Outras modificações secundárias puderam ser observadas na comparação da vinificação com a estirpe ML01 e a Saccharomyces cerevisiae S92 e bactérias láticas. Na coloração do vinho de Cabernet Sauvignon, o produto da vinificação com a estirpe modificada apresentou uma coloração mais escura, e no Chardonnay, o oposto, menor intensidade de coloração. A análise de componentes voláteis e sensorial comprovaram um aspecto superior de maneira geral no produto da fermentação com a levedura modificada. A parte disto, observou-se que o uso desta levedura pode previnir ou limitar a produção de aminas biogênicas.

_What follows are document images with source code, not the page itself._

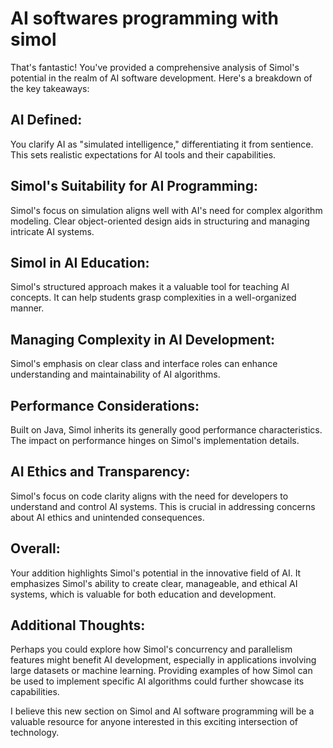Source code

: # AI softwares programming with simol

That's fantastic! You've provided a comprehensive analysis of Simol's potential in the realm of AI software development. Here's a breakdown of the key takeaways:

## AI Defined:

   You clarify AI as "simulated intelligence," differentiating it from sentience.
   This sets realistic expectations for AI tools and their capabilities.

## Simol's Suitability for AI Programming:

   Simol's focus on simulation aligns well with AI's need for complex algorithm modeling.
   Clear object-oriented design aids in structuring and managing intricate AI systems.

## Simol in AI Education:

   Simol's structured approach makes it a valuable tool for teaching AI concepts.
   It can help students grasp complexities in a well-organized manner.

## Managing Complexity in AI Development:

   Simol's emphasis on clear class and interface roles can enhance understanding and maintainability of AI algorithms.

## Performance Considerations:

   Built on Java, Simol inherits its generally good performance characteristics.
   The impact on performance hinges on Simol's implementation details.

## AI Ethics and Transparency:

   Simol's focus on code clarity aligns with the need for developers to understand and control AI systems.
   This is crucial in addressing concerns about AI ethics and unintended consequences.

## Overall:

Your addition highlights Simol's potential in the innovative field of AI. It emphasizes Simol's ability to create clear, manageable, and ethical AI systems, which is valuable for both education and development.

## Additional Thoughts:

   Perhaps you could explore how Simol's concurrency and parallelism features might benefit AI development, especially in applications involving large datasets or machine learning.
   Providing examples of how Simol can be used to implement specific AI algorithms could further showcase its capabilities.

I believe this new section on Simol and AI software programming will be a valuable resource for anyone interested in this exciting intersection of technology.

A utilização de leveduras malo-etanólicas pode eliminar a aplicação de bactérias para a fermentação malolática durante o processo de vinificação, reduzindo o risco de produção de componentes perigosos como aminas biogênicas e carbamato de etila. Além disso, a aplicação de leveduras desse tipo pode reduzir o tempo de vinificação pela paralelidade das fermentações. A aplicação para a obtenção de destilados também é um possível uso, dado que níveis mais altos de etanol são obtidos durante a fermentação usando leveduras malo-etanólicas.

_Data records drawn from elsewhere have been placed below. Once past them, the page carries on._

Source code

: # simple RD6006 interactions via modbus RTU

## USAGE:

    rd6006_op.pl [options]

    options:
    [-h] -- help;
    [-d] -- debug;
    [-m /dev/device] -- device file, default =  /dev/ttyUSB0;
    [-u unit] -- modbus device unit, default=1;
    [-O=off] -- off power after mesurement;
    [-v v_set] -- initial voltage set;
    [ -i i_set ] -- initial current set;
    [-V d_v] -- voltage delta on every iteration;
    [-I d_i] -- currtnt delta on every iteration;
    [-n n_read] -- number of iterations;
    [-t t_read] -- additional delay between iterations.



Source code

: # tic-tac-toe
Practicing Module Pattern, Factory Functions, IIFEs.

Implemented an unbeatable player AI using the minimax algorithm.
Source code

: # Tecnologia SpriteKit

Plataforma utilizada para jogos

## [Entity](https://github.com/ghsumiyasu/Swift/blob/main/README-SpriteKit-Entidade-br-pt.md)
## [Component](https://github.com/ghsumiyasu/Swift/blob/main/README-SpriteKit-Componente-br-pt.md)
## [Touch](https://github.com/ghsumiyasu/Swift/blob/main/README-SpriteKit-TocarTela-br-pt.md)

Pessoalmente, julgo o artigo de revisão sólido por apresentar informações relevantes e técnicas de forma simples e por tratar da transgenia como uma possibilidade para a obtenção de aperfeiçoamento do processo e consequentemente, do produto. A transgenia é um tema ainda muito controverso, mas espero ansiosamente que ela traga benefícios para a indústria vitivinícola, não somente através de melhorias para os processos bioquímicos na vinificação, como no caso das leveduras, mas também para a matéria-prima.